And could you explain what you mean by that a little bit?
[00:09:22] Speaker B: Yes, absolutely. This particular concept I take from a very, very work of Gil Hochberg.
The argument here is the following.
If you look at, for example, American history and you look at every time that idea of peace was attempted, you will see on the one side an Arab and or Muslim, depending on the time, how they are qualified, on the other one, a Jew representative. And in the middle, you are going to see an American president.
[00:09:53] Speaker A: So I'm thinking about the pictures I've seen of Bill Clinton, of Jimmy Carter.
[00:09:57] Speaker B: Jimmy Carter and then Trump and also Obama as well.
[00:10:02] Speaker A: Yes.
[00:10:02] Speaker B: So in every occasion it seems that you have two sides, that they hate each other since immemorial times, supposedly. Yes, supposedly, supposedly. And later on, an arbitrator that is neutral, that is objective, that only want the best for the people who can solve their own issues.
The problem here is that this presentation of internal hatred, as we showed before, is very new. It's actually construction of the West.
I want the listeners to think with me a little bit the following.
Can the same collective the Western world that created the problems be the source of its solution?
I would just say that all these conceptions are very fluid. Jew, Muslim, Arab, Christian, Western has been repurposed at many times for different reasons.
We need to understand that in the current formulations, they have intentions.
The Western world is not an arbitrator between two underdeveloped people who hate each other and can solve their own problems as they were two kids who need an adult to come to the room.
It is a side that has its own interests and also that present those interests. Historically speaking, even though my have changed a little bit now, but still as objective, as neutral.
Something that for example, when we actually discuss issues of gender, women understand very well.
[00:11:42] Speaker A: Yes.
[00:11:43] Speaker B: So what we want to think with this is that I want to recognize the west not as a mediator, not as an arbitrator, but as the construction that created the problem.

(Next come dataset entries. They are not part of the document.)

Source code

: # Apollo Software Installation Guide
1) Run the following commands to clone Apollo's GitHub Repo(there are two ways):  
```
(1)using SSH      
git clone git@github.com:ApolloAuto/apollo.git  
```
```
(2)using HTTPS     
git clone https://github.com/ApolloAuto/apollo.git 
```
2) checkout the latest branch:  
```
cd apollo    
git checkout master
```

And as a side with its own interests.
That is not objective, it's not neutral, but is going after their own profit.
[00:12:07] Speaker A: Thinking about this constructive narrative that you just kind of described for us and how it's been repurposed, it makes me want to step back even further to the foundations of Western modernity itself and how it shaped our understanding of history and power.

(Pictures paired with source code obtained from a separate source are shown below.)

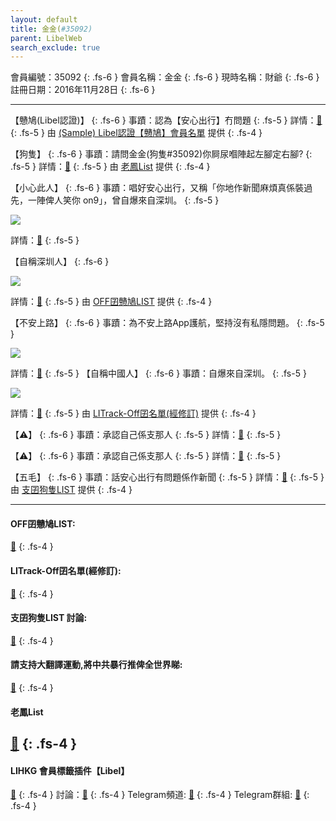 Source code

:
 ```yaml
---
layout: default
title: 金金(#35092)
parent: LibelWeb
search_exclude: true
---
```


會員編號：35092
{: .fs-6 }
會員名稱：金金
{: .fs-6 }
現時名稱：財爺
{: .fs-6 }
註冊日期：2016年11月28日
{: .fs-6 }

---

<div class="code-example" markdown="1">

【戇鳩(Libel認證)】
{: .fs-6 }
事蹟：認為【安心出行】冇問題
{: .fs-5 }
詳情：[🔗](https://lih.kg/2412564)
{: .fs-5 }
由 [(Sample) Libel認證【戇鳩】會員名單](https://kitce.github.io/libel/data/mock/subscriptions/sample1.json) 提供
{: .fs-4 }

</div>
<div class="code-example" markdown="1">

【狗隻】
{: .fs-6 }
事蹟：請問金金(狗隻#35092)你屙尿嗰陣起左腳定右腳?
{: .fs-5 }
詳情：[🔗](https://lih.kg/2781237)
{: .fs-5 }
由 [老鳳List](#老鳳list) 提供
{: .fs-4 }

</div>
<div class="code-example" markdown="1">

【小心此人】
{: .fs-6 }
事蹟：唱好安心出行，又稱「你地作新聞麻煩真係裝過先，一陣俾人笑你 on9」，曾自爆來自深圳。
{: .fs-5 }

![](https://filedn.eu/l9Hq1YKLkJ4m0VSXcdcfUaJ/LIHKG_on99/on9_jai/35092/35092.1_.png)

詳情：[🔗](https://lih.kg/2412564)
{: .fs-5 }

【自稱深圳人】
{: .fs-6 }

![](https://filedn.eu/l9Hq1YKLkJ4m0VSXcdcfUaJ/LIHKG_on99/on9_jai/35092/35092.2_.png)

詳情：[🔗](https://lih.kg/663261)
{: .fs-5 }
由 [OFF囝戇鳩LIST](#off囝戇鳩list) 提供
{: .fs-4 }

</div>
<div class="code-example" markdown="1">

【不安上路】
{: .fs-6 }
事蹟：為不安上路App護航，堅持沒有私隱問題。
{: .fs-5 }

![](https://filedn.eu/l9Hq1YKLkJ4m0VSXcdcfUaJ/LIHKG_on99/on9_jai/35092/35092.1_.png)

詳情：[🔗](https://lih.kg/2412564)
{: .fs-5 }
【自稱中國人】
{: .fs-6 }
事蹟：自爆來自深圳。
{: .fs-5 }

![](https://filedn.eu/l9Hq1YKLkJ4m0VSXcdcfUaJ/LIHKG_on99/on9_jai/35092/35092.2_.png)

詳情：[🔗](https://lih.kg/663261)
{: .fs-5 }
由 [LITrack-Off囝名單(經修訂)](#litrack-off囝名單經修訂) 提供
{: .fs-4 }

</div>
<div class="code-example" markdown="1">

【⚠️】
{: .fs-6 }
事蹟：承認自己係支那人
{: .fs-5 }
詳情：[🔗](https://lih.kg/663261)
{: .fs-5 }

【⚠️】
{: .fs-6 }
事蹟：承認自己係支那人
{: .fs-5 }
詳情：[🔗](https://lih.kg/663261)
{: .fs-5 }

【五毛】
{: .fs-6 }
事蹟：話安心出行有問題係作新聞
{: .fs-5 }
詳情：[🔗](https://lih.kg/2412564)
{: .fs-5 }
由 [支囝狗隻LIST](#支囝狗隻list-討論) 提供
{: .fs-4 }
</div>

---

#### OFF囝戇鳩LIST: 
[🔗](https://bit.ly/lihkg_on9_list)
{: .fs-4 }
#### LITrack-Off囝名單(經修訂): 
[🔗](http://tiny.cc/LITrack_GS)
{: .fs-4 }
#### 支囝狗隻LIST 討論: 
[🔗](https://lih.kg/2908480)
{: .fs-4 }
#### 請支持大翻譯運動,將中共暴行推俾全世界睇: 
[🔗](https://twitter.com/tgtm_official)
{: .fs-4 }
#### 老鳳List
[🔗](https://lihkg.com/thread/2808424)
{: .fs-4 }
---

#### LIHKG 會員標籤插件【Libel】

[🔗](https://kitce.github.io/libel)
{: .fs-4 }
討論：[🔗](https://lih.kg/2841778)
{: .fs-4 }
Telegram頻道: [🔗](https://t.me/LibelOfficialChannel)
{: .fs-4 }
Telegram群組: [🔗](https://t.me/LibelOfficialGroup)
{: .fs-4 }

In your book you offer a Jewish decolonial critique of Western modernity. Can you unpack what that perspective helps us see differently? I'm especially interested in Your thoughts on 1492, why this year is so significant and how it connects to the rise of the European wealth, European power, as well as the self appointed epistemological privilege of the West.
[00:12:48] Speaker B: Thank you very much for the question.
So first of all, when we look at the map of the world around 100 years ago, we are going to see that over 80% of the lands of the world have been conquered at one point or another by Europe through imperialism, colonial extractivism, settler colonialism or other.
[00:13:10] Speaker A: Forms about which I will ask you a little bit later, but absolutely, and.
[00:13:14] Speaker B: 100%, and I'm very happy to talk about this later. And 100% has been deeply influenced.
And the question is when this started?
Any good historian will tell you there is no the turning point in history, okay? But 1492 is a year where Jews and Muslims are forced to convert and or expel from the first modern empire. Spain.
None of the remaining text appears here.